> **Required work**
Your reply must contain exactly the lines running from the one with "Pemrograman API |" to the last line of the entries below, both included, and no other lines.

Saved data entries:

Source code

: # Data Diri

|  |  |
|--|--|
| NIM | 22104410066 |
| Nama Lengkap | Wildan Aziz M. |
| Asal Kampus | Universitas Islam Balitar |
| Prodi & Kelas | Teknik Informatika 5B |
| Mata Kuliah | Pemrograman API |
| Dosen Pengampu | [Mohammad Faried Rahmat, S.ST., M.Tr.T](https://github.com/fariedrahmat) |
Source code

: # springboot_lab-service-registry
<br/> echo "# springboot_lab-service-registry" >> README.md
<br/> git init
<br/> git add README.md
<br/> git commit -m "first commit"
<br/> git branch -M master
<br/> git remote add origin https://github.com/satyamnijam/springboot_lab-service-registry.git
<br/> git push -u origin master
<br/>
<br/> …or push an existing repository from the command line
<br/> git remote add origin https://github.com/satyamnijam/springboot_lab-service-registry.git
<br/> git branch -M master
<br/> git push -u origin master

> **Task result**
| Mata Kuliah | Pemrograman API |
| Dosen Pengampu | [Mohammad Faried Rahmat, S.ST., M.Tr.T](https://github.com/fariedrahmat) |
Source code

: # springboot_lab-service-registry
<br/> echo "# springboot_lab-service-registry" >> README.md
<br/> git init
<br/> git add README.md
<br/> git commit -m "first commit"
<br/> git branch -M master
<br/> git remote add origin https://github.com/satyamnijam/springboot_lab-service-registry.git
<br/> git push -u origin master
<br/>
<br/> …or push an existing repository from the command line
<br/> git remote add origin https://github.com/satyamnijam/springboot_lab-service-registry.git
<br/> git branch -M master
<br/> git push -u origin master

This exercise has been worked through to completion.